# WORK TO BE COMPLETED
Check each line of the data, and copy those where "American" appears.

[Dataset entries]
= Beginning of Section =
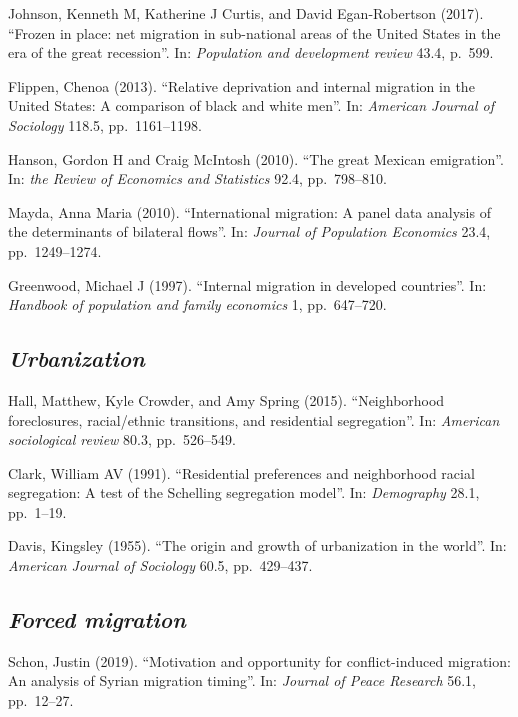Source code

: \documentclass[
  12pt,
]{article}
\begin{document}
Johnson, Kenneth M, Katherine J Curtis, and David Egan-Robertson (2017).
``Frozen in place: net migration in sub-national areas of the United
States in the era of the great recession''. In:
\emph{Population and development review} 43.4, p.~599.

Flippen, Chenoa (2013). ``Relative deprivation and internal migration in
the United States: A comparison of black and white men''. In:
\emph{American Journal of Sociology} 118.5, pp.~1161--1198.

Hanson, Gordon H and Craig McIntosh (2010). ``The great Mexican
emigration''. In: \emph{the Review of Economics and Statistics} 92.4,
pp.~798--810.

Mayda, Anna Maria (2010). ``International migration: A panel data
analysis of the determinants of bilateral flows''. In:
\emph{Journal of Population Economics} 23.4, pp.~1249--1274.

Greenwood, Michael J (1997). ``Internal migration in developed
countries''. In: \emph{Handbook of population and family economics} 1,
pp.~647--720.

\hypertarget{urbanization}{%
\subsection{\texorpdfstring{\emph{Urbanization}}{Urbanization}}\label{urbanization}}

Hall, Matthew, Kyle Crowder, and Amy Spring (2015). ``Neighborhood
foreclosures, racial/ethnic transitions, and residential segregation''.
In: \emph{American sociological review} 80.3, pp.~526--549.

Clark, William AV (1991). ``Residential preferences and neighborhood
racial segregation: A test of the Schelling segregation model''. In:
\emph{Demography} 28.1, pp.~1--19.

Davis, Kingsley (1955). ``The origin and growth of urbanization in the
world''. In: \emph{American Journal of Sociology} 60.5, pp.~429--437.

\hypertarget{forced-migration}{%
\subsection{\texorpdfstring{\emph{Forced
migration}}{Forced migration}}\label{forced-migration}}

Schon, Justin (2019). ``Motivation and opportunity for conflict-induced
migration: An analysis of Syrian migration timing''. In:
\emph{Journal of Peace Research} 56.1, pp.~12--27.
\end{document}
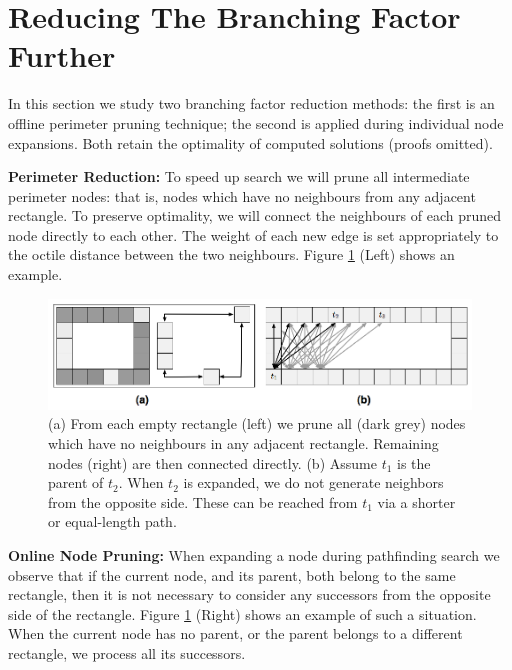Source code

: \section{Reducing The Branching Factor Further}
In this section we study two branching factor reduction methods: the first
is an offline perimeter pruning technique; the second is 
applied during individual node expansions.
Both retain the optimality of computed solutions (proofs omitted).

\noindent
\textbf{Perimeter Reduction:}
To speed up search we will prune all intermediate perimeter nodes: that is, nodes
which have no neighbours from any adjacent rectangle.
To preserve optimality, we will
connect the neighbours of each pruned node directly to each other.  The weight
of each new edge is set appropriately to the octile distance between the two
neighbours.  Figure \ref{fig-branching} (Left) shows an example.  

\begin{figure}[t]
	\begin{center}
	\includegraphics[width=0.97\columnwidth, trim = 10mm 10mm 10mm 0mm]
	{diagrams/branching_wide.png}
	\end{center}
	\vspace{-3pt}
	\caption{(a) From each empty rectangle (left) we prune all (dark grey) nodes which
	have no neighbours in any adjacent rectangle.
	Remaining nodes (right) are then connected directly.
	(b) Assume $t_{1}$ is the parent of $t_2$. When $t_2$
	is expanded, we do not generate neighbors from the opposite side.
	These can be reached from $t_1$ via a shorter or equal-length path.
}
\label{fig-branching}
\end{figure}

\noindent
\textbf{Online Node Pruning:}
When expanding a node during pathfinding search we observe that if the current
node, and its parent, both belong to the same rectangle, then it is not
necessary to consider any successors from the opposite side of the rectangle.
Figure \ref{fig-branching} (Right) shows an example of such a situation. 
When the current node has no parent, or the parent belongs to a different rectangle, 
we process all its successors.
= End of Section =
# WRITTEN SOLUTION
\emph{American Journal of Sociology} 118.5, pp.~1161--1198.
In: \emph{American sociological review} 80.3, pp.~526--549.
world''. In: \emph{American Journal of Sociology} 60.5, pp.~429--437.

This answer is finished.